Nelson Lee Michael:  And generalizable to other perhaps smaller research—

 

Karen Moe:  You know, that's a very good question as well.  I think one of the challenges is that first of all the other institution would have to have an academic healthcare system that would be capable and willing of absorbing these extra costs.  The increasing challenges that we're facing with regard to billing because of Medicare and because private insurers tend to follow Medicare is making it really difficult for us to continue this.  We're going to do it, but it is very difficult in terms of the administrative burden. 

 

James Wagner:  We have time for one more.  Well, maybe we'll do these two, last two, Steve and Anita. 

 

Stephen Hauser:  Maybe two quick questions if I might.  First a question, do you have current data on the costs of the program for the 6,000?  And second, you mentioned that you carefully negotiated with industry-sponsored trials.  And perhaps you could just expand upon that landscape currently? 

 

Karen Moe:  Right.  So our current charges are that in the last five years we've written off about $250,000 worth of healthcare costs.  That's total over five years.  Most of that is from one incident that happened last year and somebody had a cardiac problem and they were in intensive care for two weeks.  The $10,000 out-of-pocket component, we pay about $8,000 a year on average, so very low cost. 
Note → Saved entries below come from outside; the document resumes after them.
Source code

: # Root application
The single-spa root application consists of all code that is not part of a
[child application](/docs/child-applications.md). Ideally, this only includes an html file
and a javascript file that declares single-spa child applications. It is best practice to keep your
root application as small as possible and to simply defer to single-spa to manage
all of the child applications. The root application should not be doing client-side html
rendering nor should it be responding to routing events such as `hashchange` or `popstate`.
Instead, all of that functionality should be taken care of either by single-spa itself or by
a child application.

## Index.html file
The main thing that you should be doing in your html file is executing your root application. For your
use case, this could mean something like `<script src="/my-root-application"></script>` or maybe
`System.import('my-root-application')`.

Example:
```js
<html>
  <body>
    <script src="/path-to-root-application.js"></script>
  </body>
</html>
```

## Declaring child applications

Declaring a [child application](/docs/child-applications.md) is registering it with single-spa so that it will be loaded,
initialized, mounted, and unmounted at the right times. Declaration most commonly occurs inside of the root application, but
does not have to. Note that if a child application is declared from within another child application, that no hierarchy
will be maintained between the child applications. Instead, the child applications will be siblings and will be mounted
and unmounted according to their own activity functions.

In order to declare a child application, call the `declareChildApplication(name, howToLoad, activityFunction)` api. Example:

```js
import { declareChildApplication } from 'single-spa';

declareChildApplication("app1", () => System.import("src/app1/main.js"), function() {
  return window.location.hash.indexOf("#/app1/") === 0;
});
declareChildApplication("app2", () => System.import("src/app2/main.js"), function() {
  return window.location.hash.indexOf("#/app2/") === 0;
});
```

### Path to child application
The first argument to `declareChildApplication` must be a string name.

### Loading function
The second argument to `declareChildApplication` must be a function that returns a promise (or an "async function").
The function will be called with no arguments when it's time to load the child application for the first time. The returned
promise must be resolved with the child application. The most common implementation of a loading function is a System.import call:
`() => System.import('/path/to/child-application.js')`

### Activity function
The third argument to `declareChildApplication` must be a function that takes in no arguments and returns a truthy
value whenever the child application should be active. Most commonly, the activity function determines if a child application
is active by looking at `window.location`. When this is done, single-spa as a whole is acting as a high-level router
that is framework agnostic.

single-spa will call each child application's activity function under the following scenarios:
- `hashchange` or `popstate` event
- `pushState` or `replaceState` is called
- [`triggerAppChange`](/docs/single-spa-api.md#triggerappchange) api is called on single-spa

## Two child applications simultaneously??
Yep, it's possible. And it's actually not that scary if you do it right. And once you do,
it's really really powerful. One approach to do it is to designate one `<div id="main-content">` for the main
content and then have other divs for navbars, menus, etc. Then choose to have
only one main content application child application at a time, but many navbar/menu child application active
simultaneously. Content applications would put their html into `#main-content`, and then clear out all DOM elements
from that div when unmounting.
            And I'm sorry, what was the other question? 

 

Stephen Hauser:  The other had to do with industry-sponsored clinical trials and the negotiation process. 

 

Karen Moe:  Right.  So our stance used to be that we would not do any industry-sponsored trials unless the industry, the company was willing to pay for injuries to all subjects.  We've relaxed that just a little bit and so we now negotiate in terms of the specific requirements and limitations that might be placed on that and depending upon how valuable we think the clinical trial is to the University of Washington and its patient populations.  So, for example, some small startup companies may not be able to provide the kind of insurance that would allow them to provide total coverage.  And so we negotiate with them with some limitations about say emergency care or certain other kinds of restrictions. 

 

James Wagner:  Anita? 

 

Anita Allen: You described your University of Washington system and the tort system as sequential.  And I'm wondering in those very rare cases that you described where you do have a patient who does opt to go to the tort system, I imagine somebody who got the $250,000 but needed $250,000 more to cover their actual losses, is your school's attitude or approach biased towards quickly settling those kids of tort claims?  Or do you think it's important to go and fight those claims in order to avoid establishing through the court system a rule of law, which says that there is strict liability for research injuries? 

 

Karen Moe:  I think our general—I'm speaking on behalf of the risk management and attorney general's office and I'm not the expert on that, but it appears to me from my vantage point that our perspective is to settle those issues out of court very quickly in part because of concerns about the cost of the litigation that it—we think it's more financially effective to settle them quickly.